This paper presents the life cycle environmental impacts and economic costs of the passenger transport sector in Nigeria for 2003–2030. Four scenarios are considered: business as usual (BAU); increased use of public transport (buses) at the expense of cars (LOWCAR) and motorcycles (LOWMC), respectively; and high economic growth with increased car ownership and decline of public transport (HICAR). The findings show that for the BAU scenario the life cycle environmental impacts double over the period, despite the assumption of increased fuel and vehicle efficiency of 35% over time.
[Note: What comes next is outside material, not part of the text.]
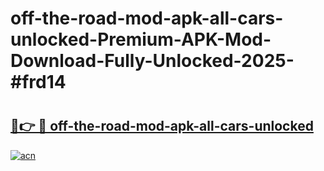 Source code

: # off-the-road-mod-apk-all-cars-unlocked-Premium-APK-Mod-Download-Fully-Unlocked-2025-#frd14

# <h2><a href="https://bedroomkl.my?title=off-the-road-mod-apk-all-cars-unlocked&ref=1AP">🔗👉 🔴 off-the-road-mod-apk-all-cars-unlocked</a></h2>

[![acn](https://github.com/user-attachments/assets/0f9c940e-d8b0-45ae-aac7-cd30a18b3e1c)](https://bedroomkl.my?title=off-the-road-mod-apk-all-cars-unlocked&ref=1AP)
The total fuel costs at the sectoral level increase three times, from US$3.4billion/yr in 2003 to US$9.7 billion in 2030. Increasing the use of buses would reduce the environmental impacts on average by 15–20% compared to BAU; at the same time, the total fuel costs would be 25–30% lower. If the use of cars grows much faster due to a high economic growth as in HICAR, the environmental impacts and fuel costs would increase by 16% and 26%, respectively. These results demonstrate clearly that future transport policy in Nigeria should promote and incentivise public (bus) transport as a much more environmentally and economically sustainable option than transport by cars and motorcycles.

Suggested Citation

  • Gujba, H. & Mulugetta, Y. & Azapagic, A., 2013. "Passenger transport in Nigeria: Environmental and economic analysis with policy recommendations," Energy Policy, Elsevier, vol. 55(C), pages 353-361.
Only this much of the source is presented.